## EXERCISE GOAL
Instruction for the data below: set down exactly the lines from the line with "整点报时的时候，它的各个部分都会旋转，机械小人进进出出，发出呼啸和叮当声。" to the line with "20年以上的员工，银色。", inclusive, and no others.

(DATA EXTRACTS)

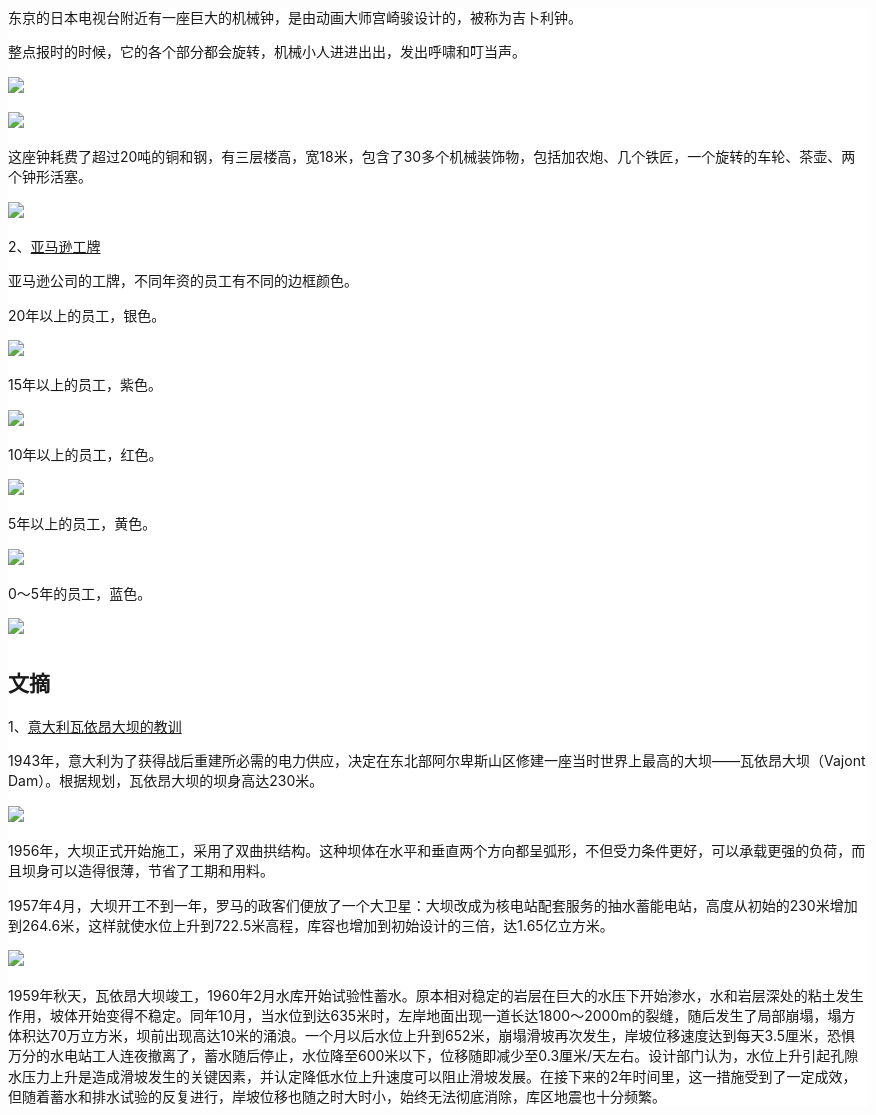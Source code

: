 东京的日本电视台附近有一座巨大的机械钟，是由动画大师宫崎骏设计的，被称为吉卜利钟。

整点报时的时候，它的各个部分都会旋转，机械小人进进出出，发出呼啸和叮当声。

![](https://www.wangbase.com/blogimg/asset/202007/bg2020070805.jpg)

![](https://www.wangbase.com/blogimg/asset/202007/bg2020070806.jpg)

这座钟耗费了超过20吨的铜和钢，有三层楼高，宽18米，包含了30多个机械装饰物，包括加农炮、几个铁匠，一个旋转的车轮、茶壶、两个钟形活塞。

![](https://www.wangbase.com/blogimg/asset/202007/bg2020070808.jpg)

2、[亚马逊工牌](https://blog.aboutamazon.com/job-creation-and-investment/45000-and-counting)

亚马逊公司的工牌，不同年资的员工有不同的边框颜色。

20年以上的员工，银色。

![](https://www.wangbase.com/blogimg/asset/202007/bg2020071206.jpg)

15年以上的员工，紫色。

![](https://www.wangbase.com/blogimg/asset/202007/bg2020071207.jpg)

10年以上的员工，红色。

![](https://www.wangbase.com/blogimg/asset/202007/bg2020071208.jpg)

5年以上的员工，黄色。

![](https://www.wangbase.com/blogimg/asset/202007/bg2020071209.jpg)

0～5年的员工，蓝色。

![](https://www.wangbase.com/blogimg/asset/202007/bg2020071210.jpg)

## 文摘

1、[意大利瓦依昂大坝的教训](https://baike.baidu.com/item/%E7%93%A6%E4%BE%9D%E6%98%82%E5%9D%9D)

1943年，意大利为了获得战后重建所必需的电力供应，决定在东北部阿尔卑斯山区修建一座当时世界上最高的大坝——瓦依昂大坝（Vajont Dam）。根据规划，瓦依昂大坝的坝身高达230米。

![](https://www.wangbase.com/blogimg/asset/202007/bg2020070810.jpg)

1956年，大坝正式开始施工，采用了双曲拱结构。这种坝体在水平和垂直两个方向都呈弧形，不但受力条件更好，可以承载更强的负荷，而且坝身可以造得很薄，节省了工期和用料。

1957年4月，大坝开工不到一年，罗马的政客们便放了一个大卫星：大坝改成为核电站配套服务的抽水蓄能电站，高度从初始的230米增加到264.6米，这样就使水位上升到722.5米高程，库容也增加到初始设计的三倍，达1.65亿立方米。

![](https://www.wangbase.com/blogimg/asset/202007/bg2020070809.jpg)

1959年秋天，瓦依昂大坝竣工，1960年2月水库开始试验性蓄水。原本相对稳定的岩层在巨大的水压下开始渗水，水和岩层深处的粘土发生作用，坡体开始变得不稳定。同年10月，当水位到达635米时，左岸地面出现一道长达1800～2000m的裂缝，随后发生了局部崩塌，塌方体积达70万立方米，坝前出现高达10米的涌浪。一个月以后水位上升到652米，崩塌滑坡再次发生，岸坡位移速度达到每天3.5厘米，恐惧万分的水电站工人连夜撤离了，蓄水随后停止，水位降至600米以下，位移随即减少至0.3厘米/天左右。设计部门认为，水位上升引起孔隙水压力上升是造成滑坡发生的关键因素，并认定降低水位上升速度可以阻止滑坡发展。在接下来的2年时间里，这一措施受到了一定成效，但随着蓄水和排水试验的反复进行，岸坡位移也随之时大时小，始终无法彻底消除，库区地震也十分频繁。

(End DATA EXTRACTS)

## TASK SOLUTION
整点报时的时候，它的各个部分都会旋转，机械小人进进出出，发出呼啸和叮当声。

![](https://www.wangbase.com/blogimg/asset/202007/bg2020070805.jpg)

![](https://www.wangbase.com/blogimg/asset/202007/bg2020070806.jpg)

这座钟耗费了超过20吨的铜和钢，有三层楼高，宽18米，包含了30多个机械装饰物，包括加农炮、几个铁匠，一个旋转的车轮、茶壶、两个钟形活塞。

![](https://www.wangbase.com/blogimg/asset/202007/bg2020070808.jpg)

2、[亚马逊工牌](https://blog.aboutamazon.com/job-creation-and-investment/45000-and-counting)

亚马逊公司的工牌，不同年资的员工有不同的边框颜色。

20年以上的员工，银色。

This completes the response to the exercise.